[[ INFORMATION PROVIDED, beginning ]]

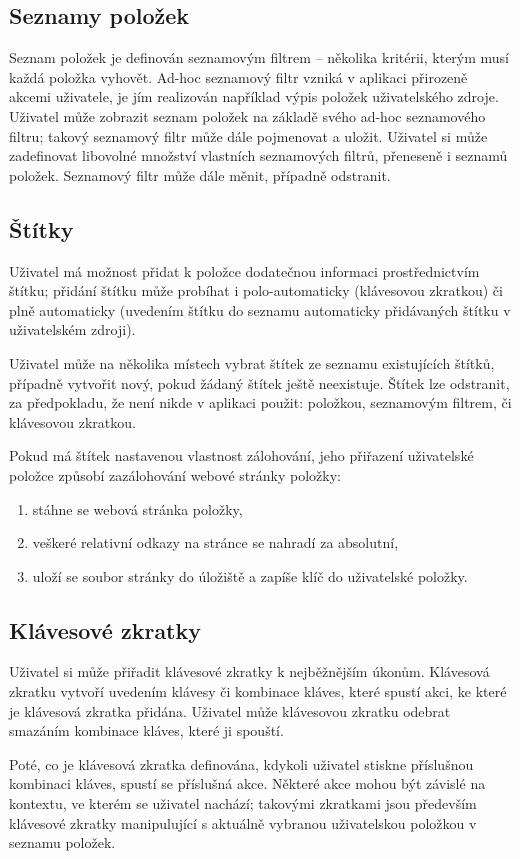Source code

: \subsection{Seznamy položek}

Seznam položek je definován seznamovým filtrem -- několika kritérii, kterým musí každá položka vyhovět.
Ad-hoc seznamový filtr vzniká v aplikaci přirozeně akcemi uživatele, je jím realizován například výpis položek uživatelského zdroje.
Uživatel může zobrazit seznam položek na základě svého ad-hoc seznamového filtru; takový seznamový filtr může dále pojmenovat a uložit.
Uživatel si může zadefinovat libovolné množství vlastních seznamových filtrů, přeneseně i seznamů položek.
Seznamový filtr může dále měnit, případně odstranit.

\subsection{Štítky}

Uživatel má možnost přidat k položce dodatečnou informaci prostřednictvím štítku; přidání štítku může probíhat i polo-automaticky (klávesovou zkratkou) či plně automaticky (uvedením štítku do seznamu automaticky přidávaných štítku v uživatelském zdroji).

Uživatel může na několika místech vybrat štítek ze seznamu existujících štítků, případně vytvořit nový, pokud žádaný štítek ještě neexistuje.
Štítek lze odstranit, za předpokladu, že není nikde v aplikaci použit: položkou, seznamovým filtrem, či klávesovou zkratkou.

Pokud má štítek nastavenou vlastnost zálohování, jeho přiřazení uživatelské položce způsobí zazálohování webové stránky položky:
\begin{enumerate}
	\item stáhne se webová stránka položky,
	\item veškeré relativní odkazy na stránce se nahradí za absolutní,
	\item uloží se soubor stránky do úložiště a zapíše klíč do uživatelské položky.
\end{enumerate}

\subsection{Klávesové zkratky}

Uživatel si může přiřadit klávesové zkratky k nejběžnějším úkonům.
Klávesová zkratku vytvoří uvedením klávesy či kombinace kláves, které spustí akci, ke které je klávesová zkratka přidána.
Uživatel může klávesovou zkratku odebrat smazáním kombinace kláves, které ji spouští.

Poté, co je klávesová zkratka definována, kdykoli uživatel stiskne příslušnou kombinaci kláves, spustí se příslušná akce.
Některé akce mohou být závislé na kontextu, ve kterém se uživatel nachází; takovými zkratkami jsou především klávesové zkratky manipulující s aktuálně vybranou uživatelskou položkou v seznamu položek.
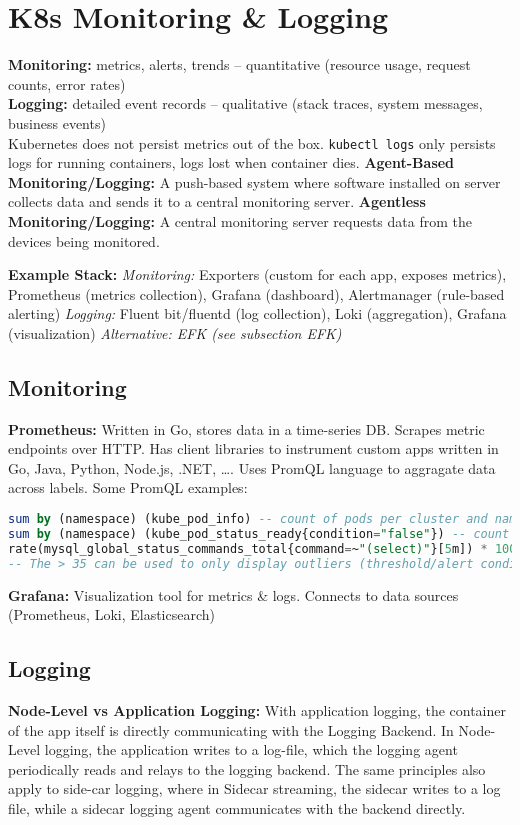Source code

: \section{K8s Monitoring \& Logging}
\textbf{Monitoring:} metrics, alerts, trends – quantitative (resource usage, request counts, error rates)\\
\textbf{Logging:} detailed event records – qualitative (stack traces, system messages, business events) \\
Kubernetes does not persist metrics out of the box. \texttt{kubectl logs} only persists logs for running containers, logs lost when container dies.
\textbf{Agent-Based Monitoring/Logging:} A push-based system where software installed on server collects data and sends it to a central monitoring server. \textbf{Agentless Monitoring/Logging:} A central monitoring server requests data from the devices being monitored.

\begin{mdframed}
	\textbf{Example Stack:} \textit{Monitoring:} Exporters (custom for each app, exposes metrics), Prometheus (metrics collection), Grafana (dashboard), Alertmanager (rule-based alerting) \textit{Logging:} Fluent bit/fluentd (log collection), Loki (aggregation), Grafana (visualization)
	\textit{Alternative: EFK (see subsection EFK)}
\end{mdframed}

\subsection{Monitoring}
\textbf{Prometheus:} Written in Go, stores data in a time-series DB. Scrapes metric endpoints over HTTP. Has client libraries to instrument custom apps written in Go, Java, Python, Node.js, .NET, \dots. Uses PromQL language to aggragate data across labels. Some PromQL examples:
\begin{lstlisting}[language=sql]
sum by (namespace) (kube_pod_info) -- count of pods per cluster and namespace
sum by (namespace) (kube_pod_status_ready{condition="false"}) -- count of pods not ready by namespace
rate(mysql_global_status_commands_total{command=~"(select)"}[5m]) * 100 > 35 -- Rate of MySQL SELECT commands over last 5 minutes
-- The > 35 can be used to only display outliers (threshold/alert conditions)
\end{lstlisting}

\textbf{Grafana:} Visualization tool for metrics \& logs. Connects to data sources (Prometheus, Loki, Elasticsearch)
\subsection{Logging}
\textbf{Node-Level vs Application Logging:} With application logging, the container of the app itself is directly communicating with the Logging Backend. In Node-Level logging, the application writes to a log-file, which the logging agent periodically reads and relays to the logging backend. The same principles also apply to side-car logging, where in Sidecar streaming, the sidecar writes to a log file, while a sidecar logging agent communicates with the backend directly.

[[ INFORMATION PROVIDED, end ]]

**WORK REQUIRED**
Each line in the entries above that includes the string "only" should be extracted.

**TASK RESULT**
Kubernetes does not persist metrics out of the box. \texttt{kubectl logs} only persists logs for running containers, logs lost when container dies.
-- The > 35 can be used to only display outliers (threshold/alert conditions)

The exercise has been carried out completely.